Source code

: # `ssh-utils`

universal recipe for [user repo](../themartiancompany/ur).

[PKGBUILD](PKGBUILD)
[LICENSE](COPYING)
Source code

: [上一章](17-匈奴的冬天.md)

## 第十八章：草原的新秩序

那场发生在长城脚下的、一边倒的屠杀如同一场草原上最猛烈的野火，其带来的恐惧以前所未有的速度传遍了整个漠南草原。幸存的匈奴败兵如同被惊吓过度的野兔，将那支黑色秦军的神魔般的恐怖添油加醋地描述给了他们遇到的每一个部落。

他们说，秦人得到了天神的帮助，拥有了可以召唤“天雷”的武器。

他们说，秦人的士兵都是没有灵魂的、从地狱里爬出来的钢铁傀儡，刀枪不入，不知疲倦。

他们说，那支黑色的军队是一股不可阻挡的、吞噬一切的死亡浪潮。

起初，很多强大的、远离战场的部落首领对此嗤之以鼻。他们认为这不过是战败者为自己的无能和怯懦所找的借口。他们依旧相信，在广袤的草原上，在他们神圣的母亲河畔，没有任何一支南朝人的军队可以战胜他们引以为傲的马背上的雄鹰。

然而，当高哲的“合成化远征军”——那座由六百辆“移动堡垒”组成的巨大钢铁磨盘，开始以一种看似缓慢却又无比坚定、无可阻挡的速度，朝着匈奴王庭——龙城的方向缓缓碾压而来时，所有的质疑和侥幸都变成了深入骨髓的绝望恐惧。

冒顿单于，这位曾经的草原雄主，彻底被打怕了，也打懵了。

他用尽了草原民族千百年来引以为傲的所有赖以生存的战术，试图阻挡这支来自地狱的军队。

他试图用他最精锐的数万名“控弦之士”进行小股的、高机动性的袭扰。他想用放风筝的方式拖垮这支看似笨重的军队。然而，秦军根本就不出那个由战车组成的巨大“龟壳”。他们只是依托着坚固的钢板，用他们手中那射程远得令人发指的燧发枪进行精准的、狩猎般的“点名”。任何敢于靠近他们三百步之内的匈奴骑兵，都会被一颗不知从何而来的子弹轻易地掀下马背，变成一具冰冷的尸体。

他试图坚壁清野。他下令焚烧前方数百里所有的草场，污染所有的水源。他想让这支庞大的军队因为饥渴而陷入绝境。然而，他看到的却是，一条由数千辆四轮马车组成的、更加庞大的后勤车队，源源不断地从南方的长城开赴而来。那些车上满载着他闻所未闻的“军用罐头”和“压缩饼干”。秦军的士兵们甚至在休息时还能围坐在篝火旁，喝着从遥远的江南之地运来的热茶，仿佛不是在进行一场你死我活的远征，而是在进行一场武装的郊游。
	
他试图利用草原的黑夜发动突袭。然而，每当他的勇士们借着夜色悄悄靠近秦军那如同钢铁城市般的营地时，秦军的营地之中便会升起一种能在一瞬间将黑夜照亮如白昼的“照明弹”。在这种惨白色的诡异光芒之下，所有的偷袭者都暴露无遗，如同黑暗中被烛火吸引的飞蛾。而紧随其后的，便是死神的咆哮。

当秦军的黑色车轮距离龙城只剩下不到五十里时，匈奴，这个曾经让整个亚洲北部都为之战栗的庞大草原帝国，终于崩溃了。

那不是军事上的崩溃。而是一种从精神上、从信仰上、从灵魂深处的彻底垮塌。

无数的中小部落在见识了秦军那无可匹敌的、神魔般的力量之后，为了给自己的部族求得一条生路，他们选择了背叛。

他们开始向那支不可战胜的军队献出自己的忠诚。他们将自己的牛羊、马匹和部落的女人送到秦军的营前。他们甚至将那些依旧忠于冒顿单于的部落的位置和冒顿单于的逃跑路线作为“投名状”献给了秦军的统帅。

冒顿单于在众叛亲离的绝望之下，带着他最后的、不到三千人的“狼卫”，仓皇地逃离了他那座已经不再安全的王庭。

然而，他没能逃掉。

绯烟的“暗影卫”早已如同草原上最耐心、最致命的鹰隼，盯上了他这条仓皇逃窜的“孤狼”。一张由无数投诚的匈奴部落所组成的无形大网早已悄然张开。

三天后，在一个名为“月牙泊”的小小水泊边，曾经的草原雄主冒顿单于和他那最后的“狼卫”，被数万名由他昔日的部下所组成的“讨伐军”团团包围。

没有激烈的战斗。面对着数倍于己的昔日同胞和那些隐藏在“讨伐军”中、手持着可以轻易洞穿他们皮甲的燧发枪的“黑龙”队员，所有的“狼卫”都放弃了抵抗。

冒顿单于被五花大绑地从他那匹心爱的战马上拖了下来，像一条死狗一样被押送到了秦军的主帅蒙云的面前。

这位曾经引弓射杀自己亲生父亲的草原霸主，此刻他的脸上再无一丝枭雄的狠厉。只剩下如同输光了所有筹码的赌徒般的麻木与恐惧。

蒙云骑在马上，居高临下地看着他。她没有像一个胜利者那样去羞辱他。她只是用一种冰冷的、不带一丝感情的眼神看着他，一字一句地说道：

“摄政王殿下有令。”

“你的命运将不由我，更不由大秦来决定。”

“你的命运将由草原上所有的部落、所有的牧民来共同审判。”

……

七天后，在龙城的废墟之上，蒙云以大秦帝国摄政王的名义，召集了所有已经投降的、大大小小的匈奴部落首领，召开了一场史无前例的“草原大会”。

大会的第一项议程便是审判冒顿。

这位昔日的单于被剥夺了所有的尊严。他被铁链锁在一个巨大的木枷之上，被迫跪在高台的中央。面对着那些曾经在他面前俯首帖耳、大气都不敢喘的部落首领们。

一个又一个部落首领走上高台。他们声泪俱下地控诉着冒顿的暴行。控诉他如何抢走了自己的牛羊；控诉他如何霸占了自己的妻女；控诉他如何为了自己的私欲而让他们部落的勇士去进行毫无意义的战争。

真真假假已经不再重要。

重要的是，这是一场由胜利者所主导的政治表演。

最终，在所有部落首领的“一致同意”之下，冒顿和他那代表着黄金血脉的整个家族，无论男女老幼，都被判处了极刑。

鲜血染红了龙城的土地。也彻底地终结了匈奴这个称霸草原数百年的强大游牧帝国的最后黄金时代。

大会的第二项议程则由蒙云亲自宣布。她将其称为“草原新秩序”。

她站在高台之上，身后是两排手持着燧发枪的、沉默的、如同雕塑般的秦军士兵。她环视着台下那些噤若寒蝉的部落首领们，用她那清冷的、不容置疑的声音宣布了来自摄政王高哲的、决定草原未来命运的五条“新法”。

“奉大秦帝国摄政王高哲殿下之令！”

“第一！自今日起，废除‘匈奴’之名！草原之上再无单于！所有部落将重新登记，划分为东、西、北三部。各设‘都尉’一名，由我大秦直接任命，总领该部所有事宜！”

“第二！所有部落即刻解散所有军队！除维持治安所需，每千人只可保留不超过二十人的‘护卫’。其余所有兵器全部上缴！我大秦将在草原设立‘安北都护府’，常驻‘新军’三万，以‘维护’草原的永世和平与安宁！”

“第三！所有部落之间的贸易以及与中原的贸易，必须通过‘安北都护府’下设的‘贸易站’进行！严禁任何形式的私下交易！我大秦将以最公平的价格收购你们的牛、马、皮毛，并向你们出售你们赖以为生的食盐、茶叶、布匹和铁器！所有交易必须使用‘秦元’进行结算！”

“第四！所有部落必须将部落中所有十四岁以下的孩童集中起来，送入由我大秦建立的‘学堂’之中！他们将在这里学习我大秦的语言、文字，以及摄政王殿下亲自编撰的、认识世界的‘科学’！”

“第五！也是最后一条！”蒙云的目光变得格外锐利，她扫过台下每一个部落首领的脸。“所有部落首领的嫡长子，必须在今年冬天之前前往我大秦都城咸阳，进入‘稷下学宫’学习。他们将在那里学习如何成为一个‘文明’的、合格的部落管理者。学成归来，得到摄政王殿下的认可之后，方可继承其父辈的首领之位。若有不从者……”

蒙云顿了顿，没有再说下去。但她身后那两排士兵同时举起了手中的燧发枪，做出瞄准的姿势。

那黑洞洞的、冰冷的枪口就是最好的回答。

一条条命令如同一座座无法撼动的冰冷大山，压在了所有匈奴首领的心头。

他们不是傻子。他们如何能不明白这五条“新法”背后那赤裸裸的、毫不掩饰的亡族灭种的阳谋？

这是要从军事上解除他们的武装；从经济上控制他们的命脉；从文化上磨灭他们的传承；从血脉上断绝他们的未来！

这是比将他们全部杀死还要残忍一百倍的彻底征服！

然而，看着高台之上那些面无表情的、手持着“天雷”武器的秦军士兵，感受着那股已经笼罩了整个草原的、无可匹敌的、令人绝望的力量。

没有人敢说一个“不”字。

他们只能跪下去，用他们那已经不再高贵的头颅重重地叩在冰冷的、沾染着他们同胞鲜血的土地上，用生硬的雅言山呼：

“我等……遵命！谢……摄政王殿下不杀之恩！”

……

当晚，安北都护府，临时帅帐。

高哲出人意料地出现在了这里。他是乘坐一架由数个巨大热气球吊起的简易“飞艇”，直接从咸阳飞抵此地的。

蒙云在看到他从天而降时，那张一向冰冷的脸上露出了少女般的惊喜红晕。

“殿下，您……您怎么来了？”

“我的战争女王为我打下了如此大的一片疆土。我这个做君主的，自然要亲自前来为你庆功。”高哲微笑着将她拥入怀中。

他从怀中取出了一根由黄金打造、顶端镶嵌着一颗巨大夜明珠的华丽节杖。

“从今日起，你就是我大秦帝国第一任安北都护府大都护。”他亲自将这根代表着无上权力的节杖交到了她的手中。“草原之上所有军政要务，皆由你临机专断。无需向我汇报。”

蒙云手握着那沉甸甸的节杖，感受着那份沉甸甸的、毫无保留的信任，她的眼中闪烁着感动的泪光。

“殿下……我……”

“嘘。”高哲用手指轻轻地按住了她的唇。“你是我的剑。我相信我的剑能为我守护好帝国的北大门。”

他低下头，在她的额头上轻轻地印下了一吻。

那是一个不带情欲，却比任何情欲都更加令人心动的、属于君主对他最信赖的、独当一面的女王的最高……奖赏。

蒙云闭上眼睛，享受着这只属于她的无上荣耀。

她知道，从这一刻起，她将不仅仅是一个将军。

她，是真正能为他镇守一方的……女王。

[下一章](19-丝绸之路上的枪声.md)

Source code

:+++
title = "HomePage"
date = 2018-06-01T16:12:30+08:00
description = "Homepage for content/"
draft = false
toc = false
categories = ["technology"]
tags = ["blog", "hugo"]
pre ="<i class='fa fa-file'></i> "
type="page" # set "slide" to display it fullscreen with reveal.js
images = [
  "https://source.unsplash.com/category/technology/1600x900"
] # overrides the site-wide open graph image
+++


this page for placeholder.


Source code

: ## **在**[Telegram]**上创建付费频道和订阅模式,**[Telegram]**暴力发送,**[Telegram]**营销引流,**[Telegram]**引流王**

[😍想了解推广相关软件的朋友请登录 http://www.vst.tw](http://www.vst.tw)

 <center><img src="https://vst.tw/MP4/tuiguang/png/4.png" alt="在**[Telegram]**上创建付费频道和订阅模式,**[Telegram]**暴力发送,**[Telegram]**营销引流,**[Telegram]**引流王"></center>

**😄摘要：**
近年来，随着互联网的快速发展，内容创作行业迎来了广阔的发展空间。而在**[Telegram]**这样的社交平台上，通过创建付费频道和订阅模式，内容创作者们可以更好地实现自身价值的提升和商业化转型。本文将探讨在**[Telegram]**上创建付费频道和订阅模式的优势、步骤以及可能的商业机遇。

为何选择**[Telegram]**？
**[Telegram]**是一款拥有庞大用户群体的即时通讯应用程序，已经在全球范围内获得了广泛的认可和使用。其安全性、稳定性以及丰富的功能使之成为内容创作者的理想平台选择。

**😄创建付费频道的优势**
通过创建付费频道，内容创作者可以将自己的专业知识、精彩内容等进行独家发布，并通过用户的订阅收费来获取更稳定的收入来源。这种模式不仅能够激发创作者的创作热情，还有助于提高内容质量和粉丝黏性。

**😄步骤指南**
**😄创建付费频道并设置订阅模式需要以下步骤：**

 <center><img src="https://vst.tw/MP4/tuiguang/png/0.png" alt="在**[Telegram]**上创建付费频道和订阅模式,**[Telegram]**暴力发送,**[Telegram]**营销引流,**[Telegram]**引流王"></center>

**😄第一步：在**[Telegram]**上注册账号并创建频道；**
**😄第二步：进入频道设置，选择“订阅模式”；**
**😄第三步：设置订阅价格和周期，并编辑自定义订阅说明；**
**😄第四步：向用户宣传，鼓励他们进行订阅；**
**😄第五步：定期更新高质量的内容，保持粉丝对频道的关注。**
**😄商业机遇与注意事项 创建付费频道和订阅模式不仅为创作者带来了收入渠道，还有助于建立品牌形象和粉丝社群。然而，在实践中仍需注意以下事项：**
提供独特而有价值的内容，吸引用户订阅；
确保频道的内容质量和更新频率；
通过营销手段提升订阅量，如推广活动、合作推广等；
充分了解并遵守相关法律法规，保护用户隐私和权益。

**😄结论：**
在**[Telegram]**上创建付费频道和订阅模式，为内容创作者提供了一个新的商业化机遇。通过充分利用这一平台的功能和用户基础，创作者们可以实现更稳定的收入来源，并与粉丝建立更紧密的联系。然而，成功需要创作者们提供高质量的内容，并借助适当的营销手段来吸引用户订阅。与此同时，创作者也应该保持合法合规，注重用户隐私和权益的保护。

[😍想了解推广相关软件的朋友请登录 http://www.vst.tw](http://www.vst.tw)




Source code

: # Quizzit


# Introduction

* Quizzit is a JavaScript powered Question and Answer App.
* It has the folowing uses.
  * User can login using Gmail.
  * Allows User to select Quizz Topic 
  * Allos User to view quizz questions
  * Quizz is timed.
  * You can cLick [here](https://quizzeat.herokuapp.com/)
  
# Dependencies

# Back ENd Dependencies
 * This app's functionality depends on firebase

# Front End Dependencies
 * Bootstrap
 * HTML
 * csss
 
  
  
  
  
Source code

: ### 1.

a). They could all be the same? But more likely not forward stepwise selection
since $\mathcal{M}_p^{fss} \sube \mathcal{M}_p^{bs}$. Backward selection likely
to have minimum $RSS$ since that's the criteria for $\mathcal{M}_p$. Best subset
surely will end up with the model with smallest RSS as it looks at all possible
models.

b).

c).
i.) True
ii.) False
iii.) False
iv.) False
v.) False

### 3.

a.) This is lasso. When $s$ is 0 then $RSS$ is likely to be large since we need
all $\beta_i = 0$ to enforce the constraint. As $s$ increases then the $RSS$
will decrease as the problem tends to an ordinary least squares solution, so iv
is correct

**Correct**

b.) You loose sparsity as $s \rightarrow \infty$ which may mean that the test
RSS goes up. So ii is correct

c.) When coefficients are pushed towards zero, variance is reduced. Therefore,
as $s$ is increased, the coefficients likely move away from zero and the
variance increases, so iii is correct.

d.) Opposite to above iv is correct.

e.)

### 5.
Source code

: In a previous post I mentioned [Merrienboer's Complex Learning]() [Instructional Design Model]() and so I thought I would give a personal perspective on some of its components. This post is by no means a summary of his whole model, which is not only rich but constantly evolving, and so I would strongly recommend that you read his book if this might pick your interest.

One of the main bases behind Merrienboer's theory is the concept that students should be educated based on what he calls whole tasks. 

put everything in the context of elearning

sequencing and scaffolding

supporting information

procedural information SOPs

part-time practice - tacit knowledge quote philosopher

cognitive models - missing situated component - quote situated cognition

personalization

-- -- --

#### Work request
Your response should contain each line of the listing in which the word "models" occurs.

#### Task answer
models.
cognitive models - missing situated component - quote situated cognition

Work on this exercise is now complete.